The Proxy Policy is designed and implemented in a manner reasonably expected to ensure that voting and consent rights are exercised in the best interests of PIMCO’s clients. Each proxy is voted on a case-by-case basis taking into consideration any relevant contractual obligations as well as other relevant facts and circumstances at the time of the vote. In general, PIMCO reviews and considers corporate governance issues related to proxy matters and generally supports proposals that foster good corporate governance practices. PIMCO may vote proxies as recommended by management on routine matters related to the operation of the issuer and on matters not expected to have a significant economic impact on the issuer and/or its shareholders.
PIMCO will supervise and periodically review its proxy voting activities and implementation of the Proxy Policy. PIMCO will review each proxy to determine whether there may be a material conflict between PIMCO and its client. If no conflict exists, the proxy will be forwarded to the appropriate portfolio manager for consideration. If a conflict does exist, PIMCO will seek to resolve any such conflict in accordance with the Proxy Policy. PIMCO seeks to resolve any material conflicts of interest by voting in good faith in the best interest of its clients. If a material conflict of interest should arise, PIMCO will seek to resolve such conflict in the client’s best interest by pursuing any one of the following courses of action: (i) convening a committee to assess and resolve the conflict; (ii) voting in accordance with the instructions of the client; (iii) voting in accordance with the recommendation of an independent third-party service provider; (iv) suggesting that the client engage another party to determine how the proxy should be voted; (v) delegating the vote to a third-party service provider; or (vi) voting in accordance with the factors discussed in the Proxy Policy.

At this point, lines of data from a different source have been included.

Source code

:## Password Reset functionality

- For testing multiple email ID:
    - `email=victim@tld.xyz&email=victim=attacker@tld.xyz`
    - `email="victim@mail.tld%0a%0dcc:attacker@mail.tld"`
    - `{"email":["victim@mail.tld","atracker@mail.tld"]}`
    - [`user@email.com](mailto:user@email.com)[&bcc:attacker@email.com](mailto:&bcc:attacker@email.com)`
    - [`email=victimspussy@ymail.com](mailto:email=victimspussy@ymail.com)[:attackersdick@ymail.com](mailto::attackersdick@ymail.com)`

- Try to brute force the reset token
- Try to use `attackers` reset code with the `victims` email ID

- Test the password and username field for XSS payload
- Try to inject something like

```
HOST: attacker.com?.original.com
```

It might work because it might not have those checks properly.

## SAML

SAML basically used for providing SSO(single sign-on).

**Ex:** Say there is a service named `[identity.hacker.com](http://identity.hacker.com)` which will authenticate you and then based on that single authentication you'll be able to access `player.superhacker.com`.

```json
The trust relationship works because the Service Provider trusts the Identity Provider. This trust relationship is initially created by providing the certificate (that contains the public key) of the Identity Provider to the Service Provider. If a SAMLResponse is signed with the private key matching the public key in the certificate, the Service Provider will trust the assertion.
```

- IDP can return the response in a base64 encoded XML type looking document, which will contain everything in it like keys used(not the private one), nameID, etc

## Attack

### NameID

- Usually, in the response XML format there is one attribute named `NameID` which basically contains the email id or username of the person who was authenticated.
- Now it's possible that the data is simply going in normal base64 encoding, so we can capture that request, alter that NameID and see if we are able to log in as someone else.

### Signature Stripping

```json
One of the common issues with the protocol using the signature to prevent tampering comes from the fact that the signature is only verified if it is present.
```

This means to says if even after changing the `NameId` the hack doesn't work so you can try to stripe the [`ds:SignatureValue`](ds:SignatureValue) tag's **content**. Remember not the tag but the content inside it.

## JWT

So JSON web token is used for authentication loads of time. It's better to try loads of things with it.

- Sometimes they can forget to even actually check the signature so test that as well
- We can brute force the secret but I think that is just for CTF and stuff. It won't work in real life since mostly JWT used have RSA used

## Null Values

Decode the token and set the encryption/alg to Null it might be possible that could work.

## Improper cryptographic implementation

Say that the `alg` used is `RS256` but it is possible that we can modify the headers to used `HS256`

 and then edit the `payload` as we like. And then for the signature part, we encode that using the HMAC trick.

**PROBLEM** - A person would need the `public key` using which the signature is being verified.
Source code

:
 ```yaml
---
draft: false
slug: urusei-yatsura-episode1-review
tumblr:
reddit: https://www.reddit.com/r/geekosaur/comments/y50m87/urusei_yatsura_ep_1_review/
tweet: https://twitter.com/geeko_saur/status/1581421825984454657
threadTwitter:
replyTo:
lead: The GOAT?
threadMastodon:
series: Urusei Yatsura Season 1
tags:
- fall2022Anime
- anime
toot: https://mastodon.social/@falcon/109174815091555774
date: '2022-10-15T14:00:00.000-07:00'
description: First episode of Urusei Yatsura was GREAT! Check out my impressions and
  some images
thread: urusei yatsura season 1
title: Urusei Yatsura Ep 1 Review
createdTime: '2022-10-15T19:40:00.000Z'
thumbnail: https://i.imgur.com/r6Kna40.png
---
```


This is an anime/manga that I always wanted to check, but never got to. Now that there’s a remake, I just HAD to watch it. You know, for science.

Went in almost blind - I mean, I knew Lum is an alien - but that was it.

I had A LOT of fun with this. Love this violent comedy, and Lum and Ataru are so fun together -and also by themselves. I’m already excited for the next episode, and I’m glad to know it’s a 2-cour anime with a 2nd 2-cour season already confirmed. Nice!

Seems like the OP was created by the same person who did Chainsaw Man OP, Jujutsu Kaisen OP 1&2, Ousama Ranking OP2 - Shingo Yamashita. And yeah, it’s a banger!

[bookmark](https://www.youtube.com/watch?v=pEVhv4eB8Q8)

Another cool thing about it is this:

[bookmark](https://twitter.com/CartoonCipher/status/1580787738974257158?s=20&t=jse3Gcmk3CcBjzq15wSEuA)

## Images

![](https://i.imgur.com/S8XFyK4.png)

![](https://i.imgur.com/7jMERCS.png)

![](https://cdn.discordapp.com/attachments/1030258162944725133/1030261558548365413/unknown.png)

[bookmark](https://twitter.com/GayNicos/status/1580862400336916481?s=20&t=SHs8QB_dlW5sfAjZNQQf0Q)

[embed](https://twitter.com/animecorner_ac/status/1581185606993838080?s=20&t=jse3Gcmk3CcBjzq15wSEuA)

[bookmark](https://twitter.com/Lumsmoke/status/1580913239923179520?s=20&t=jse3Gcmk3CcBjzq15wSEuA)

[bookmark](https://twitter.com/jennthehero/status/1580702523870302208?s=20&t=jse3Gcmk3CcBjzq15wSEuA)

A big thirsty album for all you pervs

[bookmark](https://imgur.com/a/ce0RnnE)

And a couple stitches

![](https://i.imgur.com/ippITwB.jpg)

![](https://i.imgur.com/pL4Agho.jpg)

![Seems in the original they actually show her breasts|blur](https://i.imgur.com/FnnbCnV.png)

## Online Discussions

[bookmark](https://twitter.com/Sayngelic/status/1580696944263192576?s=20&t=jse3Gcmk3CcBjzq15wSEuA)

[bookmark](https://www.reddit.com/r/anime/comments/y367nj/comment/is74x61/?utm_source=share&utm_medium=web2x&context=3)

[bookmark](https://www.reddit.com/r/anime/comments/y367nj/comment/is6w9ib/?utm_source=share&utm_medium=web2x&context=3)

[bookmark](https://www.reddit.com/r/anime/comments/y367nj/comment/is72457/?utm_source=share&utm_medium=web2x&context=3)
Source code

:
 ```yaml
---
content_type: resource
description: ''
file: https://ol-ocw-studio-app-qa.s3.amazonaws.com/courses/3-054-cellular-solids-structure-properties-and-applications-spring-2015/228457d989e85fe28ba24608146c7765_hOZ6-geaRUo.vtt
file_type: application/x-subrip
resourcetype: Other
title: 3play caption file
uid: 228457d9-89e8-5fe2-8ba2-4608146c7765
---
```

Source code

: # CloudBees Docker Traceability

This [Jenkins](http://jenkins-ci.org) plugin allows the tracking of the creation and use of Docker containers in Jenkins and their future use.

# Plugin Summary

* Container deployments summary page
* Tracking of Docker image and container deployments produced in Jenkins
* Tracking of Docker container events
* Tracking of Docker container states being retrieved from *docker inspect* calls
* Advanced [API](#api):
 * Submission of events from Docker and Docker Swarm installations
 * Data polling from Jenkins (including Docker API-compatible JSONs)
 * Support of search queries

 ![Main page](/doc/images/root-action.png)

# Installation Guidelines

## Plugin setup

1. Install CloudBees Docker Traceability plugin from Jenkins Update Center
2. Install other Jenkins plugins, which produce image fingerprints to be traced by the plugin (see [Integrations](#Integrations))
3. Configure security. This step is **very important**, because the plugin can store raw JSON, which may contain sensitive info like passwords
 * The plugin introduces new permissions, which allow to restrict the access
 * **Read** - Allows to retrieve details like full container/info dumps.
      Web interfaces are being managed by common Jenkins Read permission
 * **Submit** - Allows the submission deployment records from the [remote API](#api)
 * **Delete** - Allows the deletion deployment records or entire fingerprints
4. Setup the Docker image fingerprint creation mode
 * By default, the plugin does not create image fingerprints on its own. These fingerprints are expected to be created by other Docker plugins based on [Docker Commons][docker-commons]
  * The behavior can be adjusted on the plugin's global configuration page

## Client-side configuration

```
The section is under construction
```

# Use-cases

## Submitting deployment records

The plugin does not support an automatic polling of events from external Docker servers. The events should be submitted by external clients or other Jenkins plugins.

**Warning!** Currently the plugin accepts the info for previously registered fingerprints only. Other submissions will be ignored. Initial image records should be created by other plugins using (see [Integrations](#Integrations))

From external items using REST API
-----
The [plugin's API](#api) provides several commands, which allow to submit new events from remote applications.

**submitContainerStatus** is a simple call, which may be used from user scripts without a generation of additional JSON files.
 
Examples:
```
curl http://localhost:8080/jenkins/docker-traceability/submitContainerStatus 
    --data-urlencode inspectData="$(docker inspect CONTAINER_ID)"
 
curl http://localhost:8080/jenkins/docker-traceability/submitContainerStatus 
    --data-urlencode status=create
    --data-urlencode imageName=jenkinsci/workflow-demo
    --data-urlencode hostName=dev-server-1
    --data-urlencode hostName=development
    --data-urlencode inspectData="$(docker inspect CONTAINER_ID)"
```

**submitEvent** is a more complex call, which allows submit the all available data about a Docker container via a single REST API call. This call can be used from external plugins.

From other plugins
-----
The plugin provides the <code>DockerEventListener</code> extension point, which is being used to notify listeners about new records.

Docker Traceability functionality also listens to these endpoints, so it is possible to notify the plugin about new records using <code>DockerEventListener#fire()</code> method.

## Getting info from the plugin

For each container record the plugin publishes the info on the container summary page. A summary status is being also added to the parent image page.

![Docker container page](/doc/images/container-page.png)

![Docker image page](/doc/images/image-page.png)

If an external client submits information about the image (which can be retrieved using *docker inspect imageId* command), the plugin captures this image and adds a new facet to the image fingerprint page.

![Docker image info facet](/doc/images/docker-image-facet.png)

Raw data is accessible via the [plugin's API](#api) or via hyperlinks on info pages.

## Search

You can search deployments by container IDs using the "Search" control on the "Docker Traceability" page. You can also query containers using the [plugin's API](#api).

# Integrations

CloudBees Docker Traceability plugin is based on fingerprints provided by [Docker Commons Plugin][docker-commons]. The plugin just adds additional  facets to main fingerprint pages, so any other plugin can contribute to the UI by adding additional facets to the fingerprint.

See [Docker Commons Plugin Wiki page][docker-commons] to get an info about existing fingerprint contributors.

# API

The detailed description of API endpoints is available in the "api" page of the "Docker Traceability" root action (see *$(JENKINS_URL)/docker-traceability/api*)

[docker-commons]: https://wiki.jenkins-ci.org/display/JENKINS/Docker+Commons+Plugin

Clients may obtain a copy of PIMCO’s written Proxy Policy and the factors that PIMCO may consider in determining how to vote a client’s proxy. Except as required by law, PIMCO will not disclose to third parties how it voted on behalf of a client. However, upon request from an appropriately authorized individual, PIMCO will disclose to its clients or the entity delegating the voting authority to PIMCO for such clients, how PIMCO voted such client’s proxy. In addition, a client may obtain copies of PIMCO’s Proxy Policy and information as to how its proxies have been voted by contacting PIMCO.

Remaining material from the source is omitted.